▶ What to produce: For this exercise, return all the data word for word, with images left out.

Supplied entries START

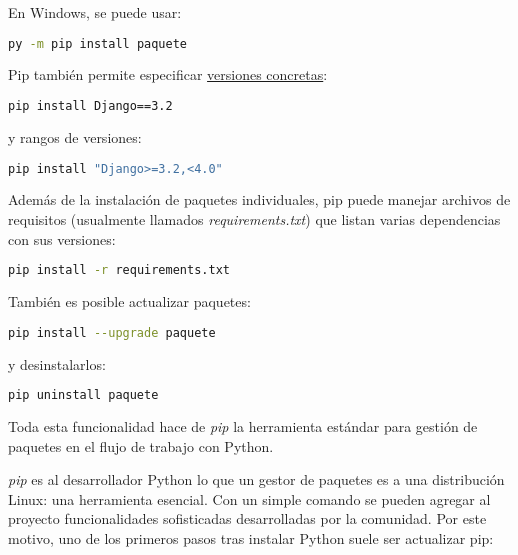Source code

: En Windows, se puede usar:

\begin{lstlisting}[language=bash, caption={Uso del lanzador en Windows}]
py -m pip install paquete
\end{lstlisting}

Pip también permite especificar 
\href{https://packaging.python.org/en/latest/tutorials/installing-packages/}{versiones concretas}:

\begin{lstlisting}[language=bash, caption={Instalación de una versión específica}]
pip install Django==3.2
\end{lstlisting}

y rangos de versiones:

\begin{lstlisting}[language=bash, caption={Instalación con rango de versiones}]
pip install "Django>=3.2,<4.0"
\end{lstlisting}

Además de la instalación de paquetes individuales, pip puede manejar archivos de 
requisitos (usualmente llamados \textit{requirements.txt}) que listan varias 
dependencias con sus versiones:

\begin{lstlisting}[language=bash, caption={Instalación desde requirements.txt}]
pip install -r requirements.txt
\end{lstlisting}

También es posible actualizar paquetes:

\begin{lstlisting}[language=bash, caption={Actualización de un paquete}]
pip install --upgrade paquete
\end{lstlisting}

y desinstalarlos:

\begin{lstlisting}[language=bash, caption={Desinstalación de un paquete}]
pip uninstall paquete
\end{lstlisting}

Toda esta funcionalidad hace de \textit{pip} la herramienta estándar para gestión de 
paquetes en el flujo de trabajo con Python. 

\textit{pip} es al desarrollador Python lo que un gestor de paquetes es a una 
distribución Linux: una herramienta esencial. Con un simple comando se 
pueden agregar al proyecto funcionalidades sofisticadas desarrolladas por 
la comunidad. Por este motivo, uno de los primeros pasos tras instalar Python 
suele ser actualizar pip:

Supplied entries END

▶ Reply:
Source code

: En Windows, se puede usar:

\begin{lstlisting}[language=bash, caption={Uso del lanzador en Windows}]
py -m pip install paquete
\end{lstlisting}

Pip también permite especificar 
\href{https://packaging.python.org/en/latest/tutorials/installing-packages/}{versiones concretas}:

\begin{lstlisting}[language=bash, caption={Instalación de una versión específica}]
pip install Django==3.2
\end{lstlisting}

y rangos de versiones:

\begin{lstlisting}[language=bash, caption={Instalación con rango de versiones}]
pip install "Django>=3.2,<4.0"
\end{lstlisting}

Además de la instalación de paquetes individuales, pip puede manejar archivos de 
requisitos (usualmente llamados \textit{requirements.txt}) que listan varias 
dependencias con sus versiones:

\begin{lstlisting}[language=bash, caption={Instalación desde requirements.txt}]
pip install -r requirements.txt
\end{lstlisting}

También es posible actualizar paquetes:

\begin{lstlisting}[language=bash, caption={Actualización de un paquete}]
pip install --upgrade paquete
\end{lstlisting}

y desinstalarlos:

\begin{lstlisting}[language=bash, caption={Desinstalación de un paquete}]
pip uninstall paquete
\end{lstlisting}

Toda esta funcionalidad hace de \textit{pip} la herramienta estándar para gestión de 
paquetes en el flujo de trabajo con Python. 

\textit{pip} es al desarrollador Python lo que un gestor de paquetes es a una 
distribución Linux: una herramienta esencial. Con un simple comando se 
pueden agregar al proyecto funcionalidades sofisticadas desarrolladas por 
la comunidad. Por este motivo, uno de los primeros pasos tras instalar Python 
suele ser actualizar pip:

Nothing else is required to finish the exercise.